:: Assignment ::
Your response should be a copy of each line in the listing below that includes the word "Wanderer".

:: Data section ::
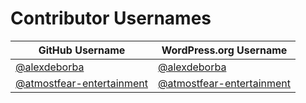 # Contributor Usernames

| GitHub Username | WordPress.org Username|
| --------------- | --------------------- |
| [@alexdeborba](https://github.com/alexdeborba) | [@alexdeborba](https://profiles.wordpress.org/alexdeborba/) |
| [@atmostfear-entertainment](https://github.com/atmostfear-entertainment) | [@atmostfear-entertainment](https://wordpress.org/five-for-the-future/pledge/atmostfear-entertainment/) |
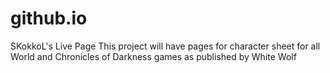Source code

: # github.io
SKokkoL's Live Page
This project will have pages for character sheet for all World and Chronicles of Darkness games as published by White Wolf
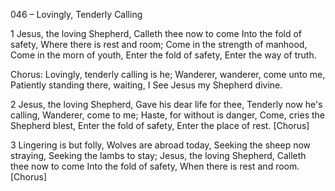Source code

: 046 – Lovingly, Tenderly Calling


1
Jesus, the loving Shepherd,
Calleth thee now to come
Into the fold of safety,
Where there is rest and room;
Come in the strength of manhood,
Come in the morn of youth,
Enter the fold of safety,
Enter the way of truth.

Chorus: 
Lovingly, tenderly calling is he;
Wanderer, wanderer, come unto me,
Patiently standing there, waiting,
I See Jesus my Shepherd divine.

2
Jesus, the loving Shepherd,
Gave his dear life for thee,
Tenderly now he's calling,
Wanderer, come to me;
Haste, for without is danger,
Come, cries the Shepherd blest,
Enter the fold of safety,
Enter the place of rest.  [Chorus]

3
Lingering is but folly,
Wolves are abroad today,
Seeking the sheep now straying,
Seeking the lambs to stay;
Jesus, the loving Shepherd,
Calleth thee now to come
Into the fold of safety,
When there is rest and room.  [Chorus]
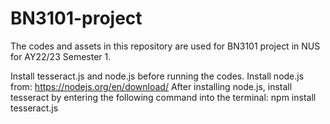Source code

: # BN3101-project

The codes and assets in this repository are used for BN3101 project in NUS for AY22/23 Semester 1.

Install tesseract.js and node.js before running the codes.
Install node.js from: https://nodejs.org/en/download/
After installing node.js, install tesseract by entering the following command into the terminal: npm install tesseract.js

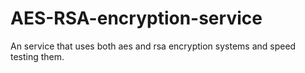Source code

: # AES-RSA-encryption-service
An service that uses both aes and rsa encryption systems and speed testing them.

:: Solution for this exercise ::
Wanderer, wanderer, come unto me,
Wanderer, come to me;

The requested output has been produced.